Nick Aliotti

Biographical details
- Born: May 29, 1954 (age 71) Pittsburg, California, U.S.

Playing career
- 1972–1976: UC Davis
- Position(s): Running back

Coaching career (HC unless noted)
- 1978–1979: Oregon (GA)
- 1980–1983: Oregon State (RB)
- 1984–1987: Chico State (OC/OL)
- 1988–1992: Oregon (OLB)
- 1993–1994: Oregon (DC/DB)
- 1995–1997: St. Louis Rams (ST)
- 1998: UCLA (DC/DB)
- 1999–2013: Oregon (DC)
- 2019: Arizona Hotshots (DC)

= Nick Aliotti =

American football player and coach (born 1954)

Nick Aliotti (born May 29, 1954) is an American football coach. He was recently the defensive coordinator of the Arizona Hotshots of the Alliance of American Football.

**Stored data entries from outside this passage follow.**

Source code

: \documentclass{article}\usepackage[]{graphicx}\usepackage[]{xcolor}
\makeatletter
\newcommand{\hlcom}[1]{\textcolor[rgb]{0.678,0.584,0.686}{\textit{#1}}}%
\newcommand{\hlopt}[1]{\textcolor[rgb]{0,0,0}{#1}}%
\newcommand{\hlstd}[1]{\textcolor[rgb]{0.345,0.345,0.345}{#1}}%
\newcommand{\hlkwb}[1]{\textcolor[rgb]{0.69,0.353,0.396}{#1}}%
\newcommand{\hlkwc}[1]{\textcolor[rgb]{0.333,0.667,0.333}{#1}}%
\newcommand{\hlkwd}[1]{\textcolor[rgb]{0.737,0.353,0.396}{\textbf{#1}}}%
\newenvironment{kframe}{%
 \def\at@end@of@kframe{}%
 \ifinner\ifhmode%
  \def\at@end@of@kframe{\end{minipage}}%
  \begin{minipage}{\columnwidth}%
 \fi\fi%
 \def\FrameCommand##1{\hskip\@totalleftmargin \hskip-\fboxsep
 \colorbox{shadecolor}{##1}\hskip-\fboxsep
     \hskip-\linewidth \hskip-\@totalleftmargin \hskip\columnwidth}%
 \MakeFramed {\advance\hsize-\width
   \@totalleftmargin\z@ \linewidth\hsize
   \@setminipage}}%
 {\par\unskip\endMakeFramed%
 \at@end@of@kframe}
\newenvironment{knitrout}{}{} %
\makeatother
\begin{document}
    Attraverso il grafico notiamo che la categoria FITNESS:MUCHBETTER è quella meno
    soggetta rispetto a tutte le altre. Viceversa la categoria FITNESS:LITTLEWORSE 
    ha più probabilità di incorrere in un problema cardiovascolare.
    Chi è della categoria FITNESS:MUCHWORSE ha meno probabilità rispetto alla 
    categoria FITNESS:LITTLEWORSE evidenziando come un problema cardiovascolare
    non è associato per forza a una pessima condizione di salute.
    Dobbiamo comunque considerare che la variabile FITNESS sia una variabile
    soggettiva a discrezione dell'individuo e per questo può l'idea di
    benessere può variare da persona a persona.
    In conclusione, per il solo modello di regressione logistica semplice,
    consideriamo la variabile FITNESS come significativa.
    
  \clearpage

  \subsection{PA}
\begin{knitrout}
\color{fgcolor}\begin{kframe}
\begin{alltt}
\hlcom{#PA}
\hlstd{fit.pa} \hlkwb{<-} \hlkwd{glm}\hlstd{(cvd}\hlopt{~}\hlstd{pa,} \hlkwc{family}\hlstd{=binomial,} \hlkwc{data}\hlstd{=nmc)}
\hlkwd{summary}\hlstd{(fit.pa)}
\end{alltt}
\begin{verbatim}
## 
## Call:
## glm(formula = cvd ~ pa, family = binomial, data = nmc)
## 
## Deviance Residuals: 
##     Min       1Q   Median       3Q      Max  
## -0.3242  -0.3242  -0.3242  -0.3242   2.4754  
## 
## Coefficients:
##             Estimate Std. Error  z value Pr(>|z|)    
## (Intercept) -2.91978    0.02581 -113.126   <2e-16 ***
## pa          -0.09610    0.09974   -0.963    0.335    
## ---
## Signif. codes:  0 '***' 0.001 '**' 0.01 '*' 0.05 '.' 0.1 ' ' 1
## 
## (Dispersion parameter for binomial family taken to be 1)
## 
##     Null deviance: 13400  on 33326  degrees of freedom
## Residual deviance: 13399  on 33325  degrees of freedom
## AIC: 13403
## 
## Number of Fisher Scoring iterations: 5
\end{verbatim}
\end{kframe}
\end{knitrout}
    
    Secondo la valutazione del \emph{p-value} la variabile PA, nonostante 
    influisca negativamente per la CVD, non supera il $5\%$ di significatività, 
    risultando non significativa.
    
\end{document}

==Early life and playing career==
The eldest of five children, Aliotti grew up northeast of San Francisco in Pittsburg, California, where his father Joe (1928–2016) worked for U.S. Steel for decades. He graduated from Pittsburg High School in 1972 and enrolled at UC Davis, where he earned three letters as running back, and was named MVP of the freshman team.

==Coaching career==
After graduation from Davis, Aliotti spent two years as a graduate assistant football coach on Rich Brooks' staff at Oregon, and in 1980, was hired as the running backs coach by new Oregon State coach Joe Avezzano. After four years with the Beavers, Aliotti was hired as offensive coordinator at Chico State. In 1988, he returned to Oregon as linebackers coach, later becoming defensive coordinator.

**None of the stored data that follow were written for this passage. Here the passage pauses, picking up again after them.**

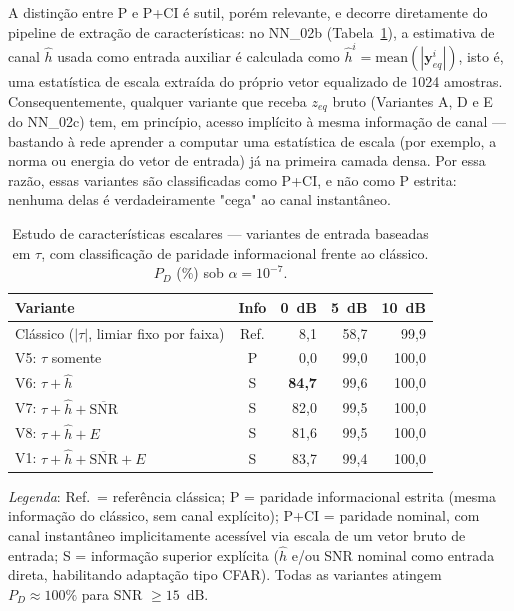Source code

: \documentclass[12pt,a4paper]{article}
\begin{document}
A distinção entre P e P+CI é sutil, porém relevante, e decorre diretamente do pipeline de extração de características: no NN\_02b (Tabela~\ref{tab:tau_ablation}), a estimativa de canal $\hat{h}$ usada como entrada auxiliar é calculada como $\hat{h}^i = \mathrm{mean}(|\mathbf{y}_{eq}^i|)$, isto é, uma estatística de escala extraída do próprio vetor equalizado de 1024 amostras. Consequentemente, qualquer variante que receba $z_{eq}$ bruto (Variantes A, D e E do NN\_02c) tem, em princípio, acesso implícito à mesma informação de canal --- bastando à rede aprender a computar uma estatística de escala (por exemplo, a norma ou energia do vetor de entrada) já na primeira camada densa. Por essa razão, essas variantes são classificadas como P+CI, e não como P estrita: nenhuma delas é verdadeiramente "cega" ao canal instantâneo.

\begin{table}[htb]
\caption{\label{tab:tau_ablation}Estudo de características escalares --- variantes de entrada baseadas em $\tau$, com classificação de paridade informacional frente ao clássico. $P_D$ (\%) sob $\alpha=10^{-7}$.}
\begin{center}
{\footnotesize
\begin{tabular}{lcrrr}\toprule
Variante & Info & 0~dB & 5~dB & 10~dB \\\midrule
Clássico ($|\tau|$, limiar fixo por faixa) & Ref. & 8{,}1 & 58{,}7 & 99{,}9 \\\midrule
V5: $\tau$ somente             & P & 0{,}0  & 99{,}0 & 100{,}0 \\
V6: $\tau + \hat h$            & S & \textbf{84{,}7} & 99{,}6 & 100{,}0 \\
V7: $\tau + \hat h + \overline{\text{SNR}}$ & S & 82{,}0 & 99{,}5 & 100{,}0 \\
V8: $\tau + \hat h + E$        & S & 81{,}6 & 99{,}5 & 100{,}0 \\
V1: $\tau + \hat h + \overline{\text{SNR}} + E$ & S & 83{,}7 & 99{,}4 & 100{,}0 \\
\bottomrule
\end{tabular}
}
\end{center}
\footnotesize\textit{Legenda}: Ref.\ = referência clássica; P = paridade informacional estrita (mesma informação do clássico, sem canal explícito); P+CI = paridade nominal, com canal instantâneo implicitamente acessível via escala de um vetor bruto de entrada; S = informação superior explícita ($\hat h$ e/ou SNR nominal como entrada direta, habilitando adaptação tipo CFAR). Todas as variantes atingem $P_D \approx 100\%$ para SNR $\geq 15$~dB.
\end{table}
\end{document}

After the 1994 season and the Rose Bowl, Brooks was hired by the St. Louis Rams of the NFL, and Aliotti went with him as special teams coach. Brooks lasted just two seasons with the Rams, and Aliotti became the defensive coordinator at UCLA in 1998. He returned to Eugene in 1999 and was the defensive coordinator for the next fifteen seasons under head coaches Mike Bellotti, Chip Kelly, and Mark Helfrich.

Allioti retired following the 2013 season, after the Alamo Bowl.

In 2018, he returned to coaching as the defensive coordinator of the Arizona Hotshots of the Alliance of American Football.

==Personal==
Aliotti's brother Joe was the starting quarterback at Boise State (1979, 1980); a junior college transfer (Los Medanos), he led the Broncos to a 10–1 record as a junior and the Division I-AA national championship as a senior.